Lots of American universities became virtual global brands in the 21st century. Sky-high tuition, rich foreign students, guaranteed student loans, and Club Med-like facilities convinced administrators and faculty that higher education was sacrosanct. The universities preached that every successful American had to have a bachelor's degree, as if the higher-education monopoly deserved guaranteed customers.
But soon, $1.6 trillion in aggregate student-loan debt, lightweight and trendy curricula, ideological hectoring, administrative bloat, reduced teaching loads, poor placement of graduates, and the suspension of the Bill of Rights on campus began turning off both students and the public.
If students can Zoom or Skype their classes from home this fall, why pay $70,000 a year for the campus "experience"?
Supposedly woke and informed rioters this summer incoherently toppled or damaged the statues of everyone from Robert E. Lee and Ulysses S. Grant to Frederick Douglass and Miguel de Cervantes. So the public might begin to wonder how the nation's multitrillion-dollar investment in higher education actually served the country.
Soon, popular fury will beget more dangerous questions for American universities. Maybe the country should subsidize the training of more essential electricians, plumbers, contractors, and masons instead of unemployable environmental and ethnic studies majors.
If a university president wanted to devise a plan for how to destroy his university, he could not have come up with a better one than what has happened on campus in recent decades.
Hollywood should have been ecstatic over 21st-century globalization, which should have made filmmakers and stars even richer and more popular, with a potential audience of more than seven billion. But quarantine has shut down most theaters.

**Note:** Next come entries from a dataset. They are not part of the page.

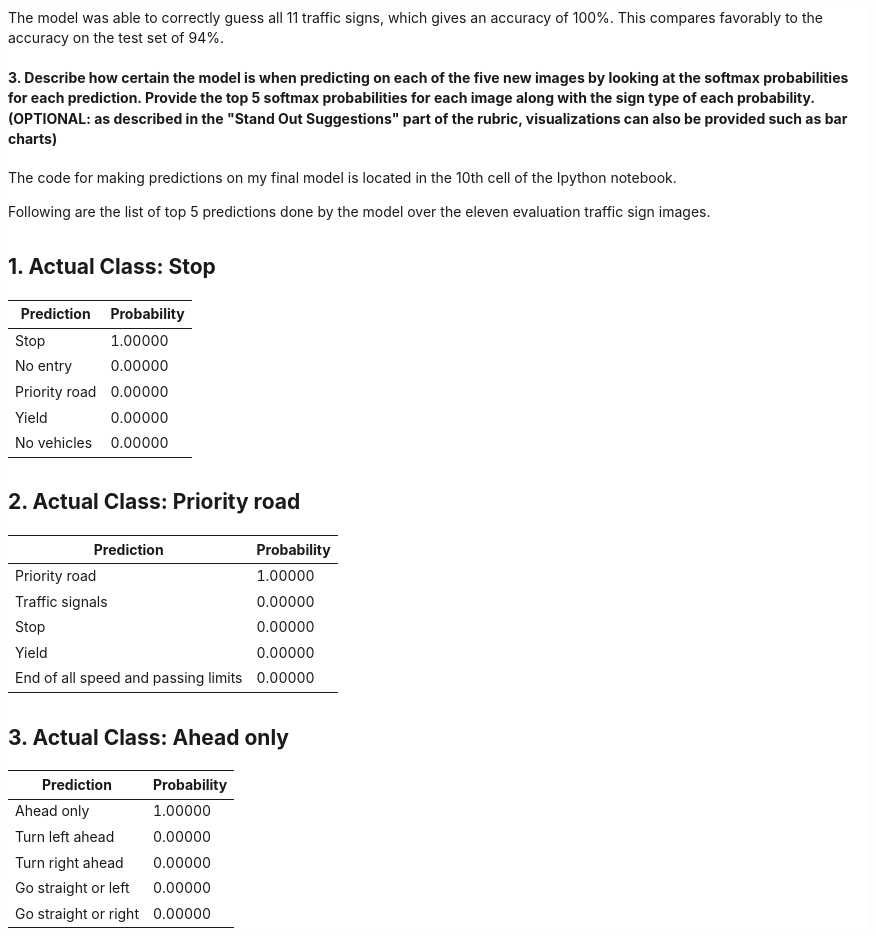 
The model was able to correctly guess all 11 traffic signs, which gives an accuracy of 100%. This compares favorably to the accuracy on the test set of 94%.

#### 3. Describe how certain the model is when predicting on each of the five new images by looking at the softmax probabilities for each prediction. Provide the top 5 softmax probabilities for each image along with the sign type of each probability. (OPTIONAL: as described in the "Stand Out Suggestions" part of the rubric, visualizations can also be provided such as bar charts)

The code for making predictions on my final model is located in the 10th cell of the Ipython notebook.

Following are the list of top 5 predictions done by the model over the eleven evaluation traffic sign images.


## 1. Actual Class:  Stop
|   Prediction  | Probability |
|---------------|-------------|
|      Stop     |   1.00000   |
|    No entry   |   0.00000   |
| Priority road |   0.00000   |
|     Yield     |   0.00000   |
|  No vehicles  |   0.00000   |


## 2. Actual Class:  Priority road
|              Prediction             | Probability |
|-------------------------------------|-------------|
|            Priority road            |   1.00000   |
|           Traffic signals           |   0.00000   |
|                 Stop                |   0.00000   |
|                Yield                |   0.00000   |
| End of all speed and passing limits |   0.00000   |


## 3. Actual Class:  Ahead only
|      Prediction      | Probability |
|----------------------|-------------|
|      Ahead only      |   1.00000   |
|   Turn left ahead    |   0.00000   |
|   Turn right ahead   |   0.00000   |
| Go straight or left  |   0.00000   |
| Go straight or right |   0.00000   |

Amazon, Netflix and Facebook, along with cable TV, have sent theater revenues diving for years. Silicon Valley can create filmmakers who have no need to get near Southern California.

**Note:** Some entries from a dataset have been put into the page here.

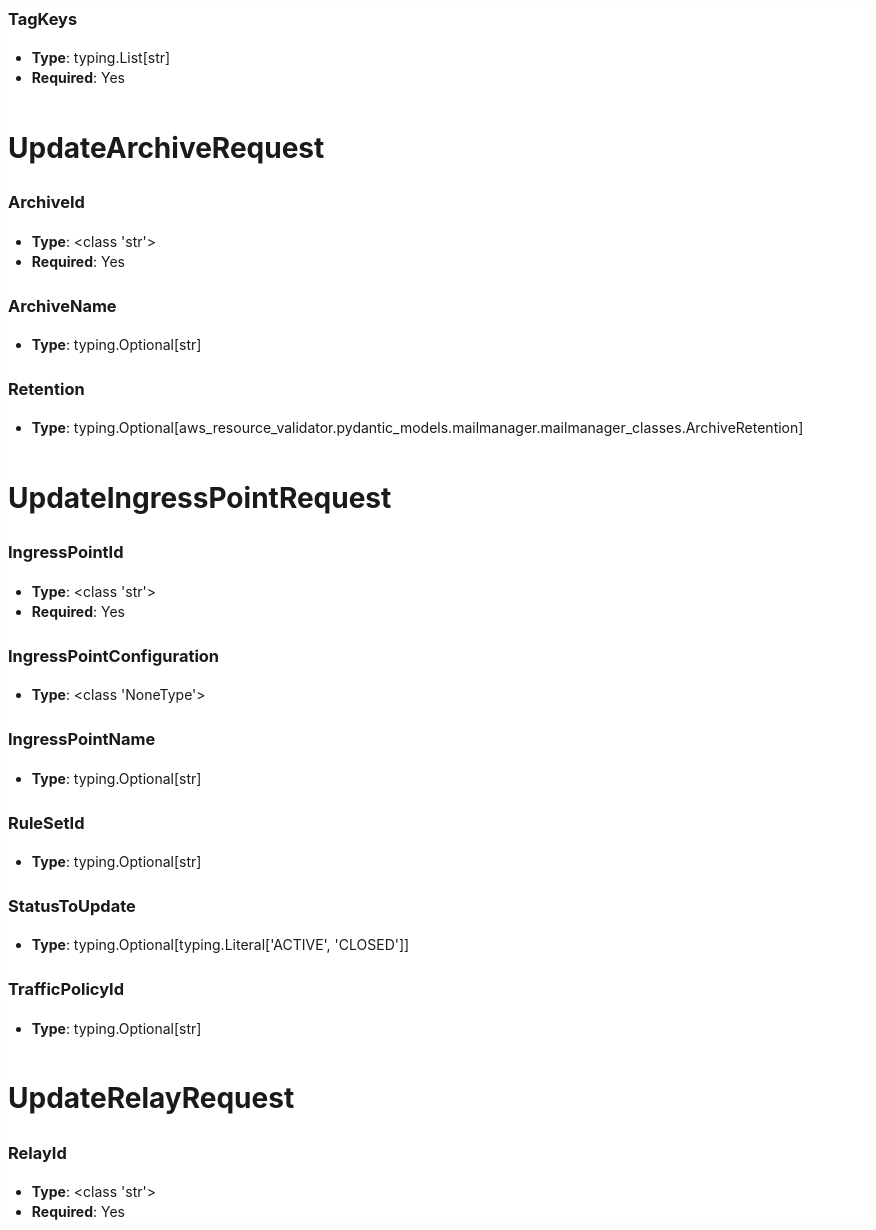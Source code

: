 ### TagKeys
- **Type**: typing.List[str]
- **Required**: Yes


# UpdateArchiveRequest

### ArchiveId
- **Type**: <class 'str'>
- **Required**: Yes

### ArchiveName
- **Type**: typing.Optional[str]

### Retention
- **Type**: typing.Optional[aws_resource_validator.pydantic_models.mailmanager.mailmanager_classes.ArchiveRetention]


# UpdateIngressPointRequest

### IngressPointId
- **Type**: <class 'str'>
- **Required**: Yes

### IngressPointConfiguration
- **Type**: <class 'NoneType'>

### IngressPointName
- **Type**: typing.Optional[str]

### RuleSetId
- **Type**: typing.Optional[str]

### StatusToUpdate
- **Type**: typing.Optional[typing.Literal['ACTIVE', 'CLOSED']]

### TrafficPolicyId
- **Type**: typing.Optional[str]


# UpdateRelayRequest

### RelayId
- **Type**: <class 'str'>
- **Required**: Yes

In response, Hollywood counts on bringing comic books to the big screen, or on making poor remakes of old classics. When directors try to make a serious new movie, the result is often the monotony and boredom of thinly veiled woke propaganda.
Viewers can take only so many heroic green crusaders, diverse superhumans, and beautiful feminists — and only so many villainous cardboard-cutout Russian oligarchs, toothless and twangy Southern Neanderthals, and corporate yes-men.
The hypocrisy gets worse when the Chinese government often adjudicates movie content as the price of entering a Chinese market with more than a billion potential customers.
But viewers do seek out theaters for more lectures from beautiful multimillionaires on their racist, sexist, homophobic country.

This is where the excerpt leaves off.